● **What you will do**:
Some entries follow. Reproduce exactly the lines starting at the one with "- API calls with oracle nodes" and stopping after the one with "### Mandatory and Must Support Data Elements".
- - -
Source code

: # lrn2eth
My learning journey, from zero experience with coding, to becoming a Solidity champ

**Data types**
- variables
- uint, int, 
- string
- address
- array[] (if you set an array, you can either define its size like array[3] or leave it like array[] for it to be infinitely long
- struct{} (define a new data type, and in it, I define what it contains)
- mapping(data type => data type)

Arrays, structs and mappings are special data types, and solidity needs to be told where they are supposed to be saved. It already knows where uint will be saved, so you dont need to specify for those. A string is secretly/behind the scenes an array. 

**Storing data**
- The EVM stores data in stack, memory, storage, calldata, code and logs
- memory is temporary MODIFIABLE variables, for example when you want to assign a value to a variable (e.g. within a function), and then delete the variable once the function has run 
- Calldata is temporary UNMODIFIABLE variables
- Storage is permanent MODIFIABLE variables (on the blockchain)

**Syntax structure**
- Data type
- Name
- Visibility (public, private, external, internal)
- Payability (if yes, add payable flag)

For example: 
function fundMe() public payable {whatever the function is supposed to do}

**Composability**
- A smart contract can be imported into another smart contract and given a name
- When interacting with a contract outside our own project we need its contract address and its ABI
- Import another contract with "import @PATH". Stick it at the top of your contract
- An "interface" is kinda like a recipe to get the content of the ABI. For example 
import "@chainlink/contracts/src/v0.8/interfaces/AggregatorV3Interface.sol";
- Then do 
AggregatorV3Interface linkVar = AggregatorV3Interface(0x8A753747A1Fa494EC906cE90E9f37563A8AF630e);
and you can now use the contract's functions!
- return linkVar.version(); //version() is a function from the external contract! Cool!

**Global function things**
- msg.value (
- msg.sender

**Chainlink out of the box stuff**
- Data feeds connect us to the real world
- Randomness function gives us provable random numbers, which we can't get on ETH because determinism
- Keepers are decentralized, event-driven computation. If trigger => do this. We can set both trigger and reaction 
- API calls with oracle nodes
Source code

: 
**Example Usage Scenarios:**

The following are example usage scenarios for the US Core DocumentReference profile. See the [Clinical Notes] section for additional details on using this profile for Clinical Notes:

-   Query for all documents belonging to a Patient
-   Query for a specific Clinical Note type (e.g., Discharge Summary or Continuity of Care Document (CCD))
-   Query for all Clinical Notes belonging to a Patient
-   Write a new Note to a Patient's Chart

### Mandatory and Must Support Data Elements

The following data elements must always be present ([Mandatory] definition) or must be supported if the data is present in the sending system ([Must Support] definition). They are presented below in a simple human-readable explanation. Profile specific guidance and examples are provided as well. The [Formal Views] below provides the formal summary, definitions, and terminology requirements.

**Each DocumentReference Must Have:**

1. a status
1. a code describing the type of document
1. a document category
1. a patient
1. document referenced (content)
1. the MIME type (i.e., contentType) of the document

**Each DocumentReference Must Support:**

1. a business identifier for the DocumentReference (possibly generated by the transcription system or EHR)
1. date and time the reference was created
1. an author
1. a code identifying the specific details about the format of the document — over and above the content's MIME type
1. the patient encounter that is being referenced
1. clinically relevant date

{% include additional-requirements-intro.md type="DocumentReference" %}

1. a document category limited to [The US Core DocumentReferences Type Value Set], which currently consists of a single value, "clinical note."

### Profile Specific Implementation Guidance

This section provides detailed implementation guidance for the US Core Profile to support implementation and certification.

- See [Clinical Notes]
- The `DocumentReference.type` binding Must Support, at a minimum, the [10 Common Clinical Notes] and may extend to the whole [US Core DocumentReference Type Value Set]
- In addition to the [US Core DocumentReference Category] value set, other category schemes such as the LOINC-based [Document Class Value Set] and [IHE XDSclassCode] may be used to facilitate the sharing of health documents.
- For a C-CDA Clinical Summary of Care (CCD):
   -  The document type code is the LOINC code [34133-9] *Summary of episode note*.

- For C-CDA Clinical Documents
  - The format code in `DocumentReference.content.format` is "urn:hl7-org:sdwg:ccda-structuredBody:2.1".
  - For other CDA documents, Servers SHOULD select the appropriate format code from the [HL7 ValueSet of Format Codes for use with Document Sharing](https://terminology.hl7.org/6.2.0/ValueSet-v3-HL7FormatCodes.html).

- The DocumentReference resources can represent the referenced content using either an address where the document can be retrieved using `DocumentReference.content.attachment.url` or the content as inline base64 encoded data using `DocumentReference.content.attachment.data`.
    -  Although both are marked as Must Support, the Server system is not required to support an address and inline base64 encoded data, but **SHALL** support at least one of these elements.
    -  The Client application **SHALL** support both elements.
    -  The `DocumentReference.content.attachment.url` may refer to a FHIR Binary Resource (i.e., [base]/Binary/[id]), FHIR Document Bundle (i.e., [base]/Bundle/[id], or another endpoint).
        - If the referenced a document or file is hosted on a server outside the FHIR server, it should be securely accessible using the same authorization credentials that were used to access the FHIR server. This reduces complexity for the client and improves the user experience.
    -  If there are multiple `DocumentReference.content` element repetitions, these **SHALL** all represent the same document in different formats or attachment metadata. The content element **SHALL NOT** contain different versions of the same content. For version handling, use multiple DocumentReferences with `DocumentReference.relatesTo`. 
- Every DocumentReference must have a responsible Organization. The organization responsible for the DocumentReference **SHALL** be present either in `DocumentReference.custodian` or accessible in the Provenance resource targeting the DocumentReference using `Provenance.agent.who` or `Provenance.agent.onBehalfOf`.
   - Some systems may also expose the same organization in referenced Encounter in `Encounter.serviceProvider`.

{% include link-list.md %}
- - -
● **Problem solution**:
- API calls with oracle nodes
Source code

: 
**Example Usage Scenarios:**

The following are example usage scenarios for the US Core DocumentReference profile. See the [Clinical Notes] section for additional details on using this profile for Clinical Notes:

-   Query for all documents belonging to a Patient
-   Query for a specific Clinical Note type (e.g., Discharge Summary or Continuity of Care Document (CCD))
-   Query for all Clinical Notes belonging to a Patient
-   Write a new Note to a Patient's Chart

### Mandatory and Must Support Data Elements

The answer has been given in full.